O que é um Supply Chain Attack?
Por Lillian Sibila Dala Costa • Editado por Jones Oliveira |

Quando pensamos num ataque hacker, a primeira coisa que vem à mente é uma vulnerabilidade, uma invasão feita com muita técnica por um cibercriminoso habilidoso. Alguns tipos de crimes virtuais, no entanto, se baseiam em explorar as próprias ferramentas oficiais do sistema, uma espécie de “ataque que vem de fábrica”: é exatamente isso que o Supply Chain Attack conceitua.
Uma das dicas mais importantes contra vírus é manter os softwares atualizados, mas, nesse caso, a própria atualização traz o malware para o computador. O supply chain attack, ou ataque de cadeia de suprimento, em tradução livre, explora a confiança do cliente no fornecedor: é como se os criminosos não quebrassem a porta para entrar na casa, mas sim envenenassem a caixa d’água da cidade, adoecendo a população e tornando-a vulnerável para ataques.
Como funciona o Supply Chain Attack
Um exemplo emblemático é o do Notepad++, que trouxe a infraestrutura como o vetor de ataque. O próprio código-fonte da ferramenta de edição estava limpo, mas a distribuição, feita pelo atualizador WinGUp, foi interceptada pelos hackers na comunicação HTTP. Fazendo com que o updater recebesse um arquivo malicioso no lugar do certo, todos os clientes do programa foram infectados.

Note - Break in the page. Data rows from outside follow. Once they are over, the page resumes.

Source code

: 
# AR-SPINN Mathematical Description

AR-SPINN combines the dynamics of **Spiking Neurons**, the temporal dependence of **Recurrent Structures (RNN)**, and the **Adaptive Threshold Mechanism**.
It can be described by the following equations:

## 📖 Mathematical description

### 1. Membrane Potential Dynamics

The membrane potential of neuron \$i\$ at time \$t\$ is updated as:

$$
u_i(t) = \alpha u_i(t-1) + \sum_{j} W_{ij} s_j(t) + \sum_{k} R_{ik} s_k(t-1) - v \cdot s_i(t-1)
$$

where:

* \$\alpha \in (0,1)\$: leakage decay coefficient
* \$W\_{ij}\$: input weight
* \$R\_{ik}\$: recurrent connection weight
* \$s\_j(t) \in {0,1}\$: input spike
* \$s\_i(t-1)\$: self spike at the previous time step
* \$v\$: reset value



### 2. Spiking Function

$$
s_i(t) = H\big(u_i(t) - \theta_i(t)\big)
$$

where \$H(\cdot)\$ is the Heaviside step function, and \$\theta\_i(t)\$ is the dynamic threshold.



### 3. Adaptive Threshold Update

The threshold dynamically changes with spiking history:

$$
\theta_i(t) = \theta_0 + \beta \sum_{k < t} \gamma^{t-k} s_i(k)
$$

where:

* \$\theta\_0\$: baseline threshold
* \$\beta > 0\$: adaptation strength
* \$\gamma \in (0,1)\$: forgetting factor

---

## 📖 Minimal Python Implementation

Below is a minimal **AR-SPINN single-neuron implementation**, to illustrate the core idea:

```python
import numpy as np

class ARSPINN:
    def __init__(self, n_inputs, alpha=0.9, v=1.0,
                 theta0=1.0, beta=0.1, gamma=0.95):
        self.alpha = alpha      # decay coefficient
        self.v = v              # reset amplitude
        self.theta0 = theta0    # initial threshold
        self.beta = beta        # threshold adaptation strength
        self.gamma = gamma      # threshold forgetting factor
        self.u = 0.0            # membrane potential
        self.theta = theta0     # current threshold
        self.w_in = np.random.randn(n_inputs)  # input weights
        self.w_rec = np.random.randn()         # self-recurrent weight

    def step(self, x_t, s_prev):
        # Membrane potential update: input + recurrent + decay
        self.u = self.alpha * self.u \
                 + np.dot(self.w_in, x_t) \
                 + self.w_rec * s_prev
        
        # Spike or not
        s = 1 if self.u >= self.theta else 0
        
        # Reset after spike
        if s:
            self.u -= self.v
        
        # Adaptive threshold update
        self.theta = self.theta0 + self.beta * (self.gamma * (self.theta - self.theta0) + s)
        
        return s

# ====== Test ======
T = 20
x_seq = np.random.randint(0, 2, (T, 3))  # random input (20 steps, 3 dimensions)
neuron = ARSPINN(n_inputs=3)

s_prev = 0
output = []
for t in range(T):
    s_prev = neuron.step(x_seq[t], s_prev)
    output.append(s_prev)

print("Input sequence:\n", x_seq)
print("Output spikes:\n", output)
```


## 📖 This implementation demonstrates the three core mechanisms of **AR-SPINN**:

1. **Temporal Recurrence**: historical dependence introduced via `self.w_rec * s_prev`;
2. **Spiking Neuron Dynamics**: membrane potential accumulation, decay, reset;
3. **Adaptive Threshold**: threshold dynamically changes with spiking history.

O maior Supply Chain Attack da história é o SolarWinds, em 2020, quando hackers russos inseriram código malicioso no software Orion, usado por grandes empresas, incluindo o governo dos Estados Unidos. Por meses, uma atualização que era supostamente legítima entregou o malware de espionagem a todos os clientes sem sequer ser percebida.
Um caso famoso também foi o do CCleaner, em 2017, quando a versão oficial do programa de limpeza do sistema, baixada do próprio site, vinha com uma backdoor que permitia acesso remoto permanente dos agentes maliciosos. Por fim, em 2024, o XZ Utils teve um problema no sistema Linux, quando um hacker passou anos contribuindo com um projeto open source enquanto inseria uma falha crítica no SSH.
Por que Supply Chain Attacks são difíceis de detectar?
Em muitos dos casos desse tipo de invasão hacker, é roubada a Chave Privada de Assinatura da empresa, o que faz com que sistemas como o Windows olhem para o arquivo recebido e acreditem se tratar de algo assinado pela própria empresa fornecedora do software oficial: assim, a instalação é feita de forma limpa e sem suspeita alguma.
Antivírus corporativos, por exemplo, possuem listas de softwares confiáveis para garantir que só eles possam ser instalados (Whitelisting). O supply chain attack se aproveita dessa confiança cega nos aplicativos justamente para explorá-los e entregar os malwares longe de qualquer desconfiança, até que seja tarde demais.
O que fazer?
Esse “novo normal” introduzido pela sofisticação dos ataques pode assustar, já que parece não se poder confiar em nada, sequer em atualizações oficiais, não é mesmo? Há, no entanto, esperança para o futuro.
Um conceito novo, chamado Software Bill of Materials (SBOM, ou Conta de Materiais de Software), prevê a exigência de saber exatamente quais bibliotecas e componentes estão dentro de um software antes de instalá-lo, como uma lista de ingredientes permitidos em um prato, por exemplo.
Assim, mesmo quando já está instalado, um programa deverá listar tudo que vem na atualização antes de aplicá-la no computador. Resta, agora, confiar que a exigência passe a ser respeitada pelas empresas de software — e ficar atento a mudanças estranhas no sistema.